[[ DATA FOR THIS TASK, beginning ]]

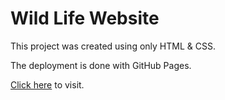 # Wild Life Website

This project was created using only HTML & CSS.


The deployment is done with GitHub Pages.

[Click here](https://nvyer.github.io/) to visit.

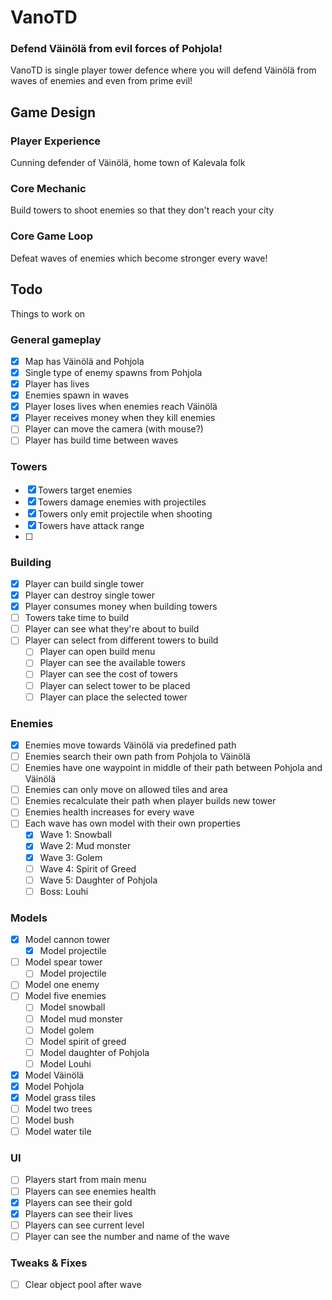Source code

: # VanoTD
### Defend Väinölä from evil forces of Pohjola!
VanoTD is single player tower defence where you will defend Väinölä from waves of enemies and even from prime evil!

## Game Design
### Player Experience
Cunning defender of Väinölä, home town of Kalevala folk

### Core Mechanic
Build towers to shoot enemies so that they don't reach your city

### Core Game Loop
Defeat waves of enemies which become stronger every wave!

## Todo
Things to work on

### General gameplay
- [x] Map has Väinölä and Pohjola
- [x] Single type of enemy spawns from Pohjola
- [x] Player has lives
- [x] Enemies spawn in waves
- [x] Player loses lives when enemies reach Väinölä
- [x] Player receives money when they kill enemies
- [ ] Player can move the camera (with mouse?)
- [ ] Player has build time between waves

### Towers
- [x] Towers target enemies
- [x] Towers damage enemies with projectiles
- [x] Towers only emit projectile when shooting
- [x] Towers have attack range
- [ ] 

### Building
- [x] Player can build single tower
- [x] Player can destroy single tower
- [x] Player consumes money when building towers
- [ ] Towers take time to build
- [ ] Player can see what they're about to build
- [ ] Player can select from different towers to build
  - [ ] Player can open build menu
  - [ ] Player can see the available towers
  - [ ] Player can see the cost of towers
  - [ ] Player can select tower to be placed
  - [ ] Player can place the selected tower

### Enemies
- [x] Enemies move towards Väinölä via predefined path
- [ ] Enemies search their own path from Pohjola to Väinölä
- [ ] Enemies have one waypoint in middle of their path between Pohjola and Väinölä
- [ ] Enemies can only move on allowed tiles and area
- [ ] Enemies recalculate their path when player builds new tower
- [ ] Enemies health increases for every wave
- [ ] Each wave has own model with their own properties
  - [x] Wave 1: Snowball
  - [x] Wave 2: Mud monster
  - [x] Wave 3: Golem
  - [ ] Wave 4: Spirit of Greed
  - [ ] Wave 5: Daughter of Pohjola
  - [ ] Boss: Louhi

### Models
- [x] Model cannon tower
  - [x] Model projectile
- [ ] Model spear tower
  - [ ] Model projectile
- [ ] Model one enemy
- [ ] Model five enemies
  - [ ] Model snowball
  - [ ] Model mud monster
  - [ ] Model golem
  - [ ] Model spirit of greed
  - [ ] Model daughter of Pohjola
  - [ ] Model Louhi
- [x] Model Väinölä
- [x] Model Pohjola
- [x] Model grass tiles
- [ ] Model two trees
- [ ] Model bush
- [ ] Model water tile

### UI
- [ ] Players start from main menu
- [ ] Players can see enemies health
- [x] Players can see their gold
- [x] Players can see their lives
- [ ] Players can see current level
- [ ] Player can see the number and name of the wave

### Tweaks & Fixes
- [ ] Clear object pool after wave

[[ DATA FOR THIS TASK, end ]]

Return every entry word for word, minus the pictures.

▶ SOLUTION FOR THIS TASK:
 # Wild Life Website

This project was created using only HTML & CSS.


The deployment is done with GitHub Pages.

[Click here](https://nvyer.github.io/) to visit.

Source code

: # VanoTD
### Defend Väinölä from evil forces of Pohjola!
VanoTD is single player tower defence where you will defend Väinölä from waves of enemies and even from prime evil!

## Game Design
### Player Experience
Cunning defender of Väinölä, home town of Kalevala folk

### Core Mechanic
Build towers to shoot enemies so that they don't reach your city

### Core Game Loop
Defeat waves of enemies which become stronger every wave!

## Todo
Things to work on

### General gameplay
- [x] Map has Väinölä and Pohjola
- [x] Single type of enemy spawns from Pohjola
- [x] Player has lives
- [x] Enemies spawn in waves
- [x] Player loses lives when enemies reach Väinölä
- [x] Player receives money when they kill enemies
- [ ] Player can move the camera (with mouse?)
- [ ] Player has build time between waves

### Towers
- [x] Towers target enemies
- [x] Towers damage enemies with projectiles
- [x] Towers only emit projectile when shooting
- [x] Towers have attack range
- [ ] 

### Building
- [x] Player can build single tower
- [x] Player can destroy single tower
- [x] Player consumes money when building towers
- [ ] Towers take time to build
- [ ] Player can see what they're about to build
- [ ] Player can select from different towers to build
  - [ ] Player can open build menu
  - [ ] Player can see the available towers
  - [ ] Player can see the cost of towers
  - [ ] Player can select tower to be placed
  - [ ] Player can place the selected tower

### Enemies
- [x] Enemies move towards Väinölä via predefined path
- [ ] Enemies search their own path from Pohjola to Väinölä
- [ ] Enemies have one waypoint in middle of their path between Pohjola and Väinölä
- [ ] Enemies can only move on allowed tiles and area
- [ ] Enemies recalculate their path when player builds new tower
- [ ] Enemies health increases for every wave
- [ ] Each wave has own model with their own properties
  - [x] Wave 1: Snowball
  - [x] Wave 2: Mud monster
  - [x] Wave 3: Golem
  - [ ] Wave 4: Spirit of Greed
  - [ ] Wave 5: Daughter of Pohjola
  - [ ] Boss: Louhi

### Models
- [x] Model cannon tower
  - [x] Model projectile
- [ ] Model spear tower
  - [ ] Model projectile
- [ ] Model one enemy
- [ ] Model five enemies
  - [ ] Model snowball
  - [ ] Model mud monster
  - [ ] Model golem
  - [ ] Model spirit of greed
  - [ ] Model daughter of Pohjola
  - [ ] Model Louhi
- [x] Model Väinölä
- [x] Model Pohjola
- [x] Model grass tiles
- [ ] Model two trees
- [ ] Model bush
- [ ] Model water tile

### UI
- [ ] Players start from main menu
- [ ] Players can see enemies health
- [x] Players can see their gold
- [x] Players can see their lives
- [ ] Players can see current level
- [ ] Player can see the number and name of the wave

### Tweaks & Fixes
- [ ] Clear object pool after wave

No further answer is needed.